Airlander takes step toward electric propulsion
29 April 2019
Zero-carbon aviation is one step closer with the award of a UK Aerospace Research and Technology Programme grant to develop electric propulsion for Airlander 10.
A partnership of Hybrid Air Vehicles (HAV), Collins Aerospace, and the University of Nottingham (UoN) has won grant funding in excess of £1m from the UK Aerospace Research and Technology Programme to develop electric propulsion technologies using Airlander 10 as the initial platform. The project, named E-HAV1, will deliver a full-sized prototype 500kW electric propulsor for ground testing and technologies ready for future productionisation. These technologies will be directly applicable to a future Airlander 10, with the goal of replacing its fuel-burning forward engines as the first step towards an all-electric version of the aircraft.
Utilising a combination of buoyant lift from helium, aerodynamic lift, and vectored thrust, Airlander 10 already operates with a significantly lower fuel burn than other aircraft of similar capability. The integration of electric forward propulsors will increase this advantage. Airlander 10’s ability to support a broad range of activities from passenger travel to fisheries protection makes it the ideal platform for pioneering electric propulsion in civil aircraft.
Project E-HAV1 will address key goals of the UK Aerospace Technology Strategy: strengthening the UK’s aerospace capabilities, positioning the UK for developing future generations of civil aircraft, and advancing a new generation of efficient propulsion technologies. Each of the three partners is a leader in their sector: HAV in whole-aircraft design capability, Collins in electric power system development, and UoN in electric propulsion research and testing.

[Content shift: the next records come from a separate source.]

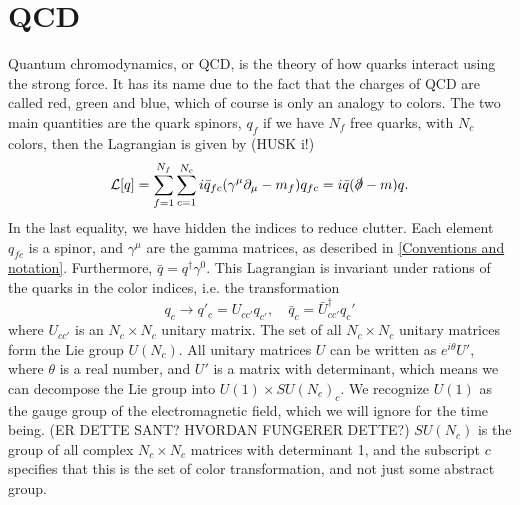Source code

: \section{QCD}

Quantum chromodynamics, or QCD, is the theory of how quarks interact using the strong force.
It has its name due to the fact that the charges of QCD are called red, green and blue, which of course is only an analogy to colors.
The two main quantities are the quark spinors, $q_f$
if we have $N_f$ free quarks, with $N_c$ colors, then the Lagrangian is given by (HUSK i!)
\begin{equation}
    \mathcal{L}[q] = \sum_{f=1}^{N_f} \sum_{c = 1}^{N_c} i \bar q_{fc} (\gamma^\mu \partial_\mu - m_f )q_{fc}
    = i  \bar q (\slashed{\partial } - m)q.
\end{equation}
In the last equality, we have hidden the indices to reduce clutter.
Each element $q_{fc}$ is a spinor, and $\gamma^\mu$ are the gamma matrices, as described in \autoref{Conventions and notation}.
Furthermore, $\bar q = q^\dagger \gamma^0$.
This Lagrangian is invariant under rations of the quarks in the color indices,
i.e. the transformation
\begin{equation}
    q_c \rightarrow q'_c = U_{cc'} q_{c'},
    \quad 
    \bar q_c = \bar U_{cc'}^\dagger q_c'
\end{equation}
where $U_{cc'}$ is an $N_c \times N_c$ unitary matrix.
The set of all $N_c\times N_c$ unitary matrices form the Lie group $U(N_c)$.
All unitary matrices $U$ can be written as $e^{i\theta} U'$, where $\theta$ is a real number, and $U'$ is a matrix with determinant, which means we can decompose the Lie group into $U(1)\times SU(N_c)_c$.
We recognize $U(1)$ as the gauge group of the electromagnetic field, which we will ignore for the time being. (ER DETTE SANT? HVORDAN FUNGERER DETTE?)
$SU(N_c)$ is the group of all complex $N_c\times N_c$ matrices with determinant 1, and the subscript $c$ specifies that this is the set of color transformation, and not just some abstract group.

This collaboration demonstrates the commitment all three organisations have to the future of sustainable aviation. “Reducing our carbon footprint is one of the biggest challenges facing aviation today,” says HAV’s CEO Stephen McGlennan. “While Airlander 10 is already helping customers Rethink the Skies with incredible efficiency, we have to find ways of further reducing the impact we have on our environment. This project will move us closer to our goal of zero-carbon aviation.”
“As the innovation leader in electric power systems for the aerospace and defence industry, Collins Aerospace is proud to join with our partners in advancing this critical initiative,” said Marc Holme, Motor Drive Systems Engineering Director at Collins Aerospace. “Together, we’re developing innovative technologies that will pave the way for the hybrid-electric and all-electric aircraft of the future.”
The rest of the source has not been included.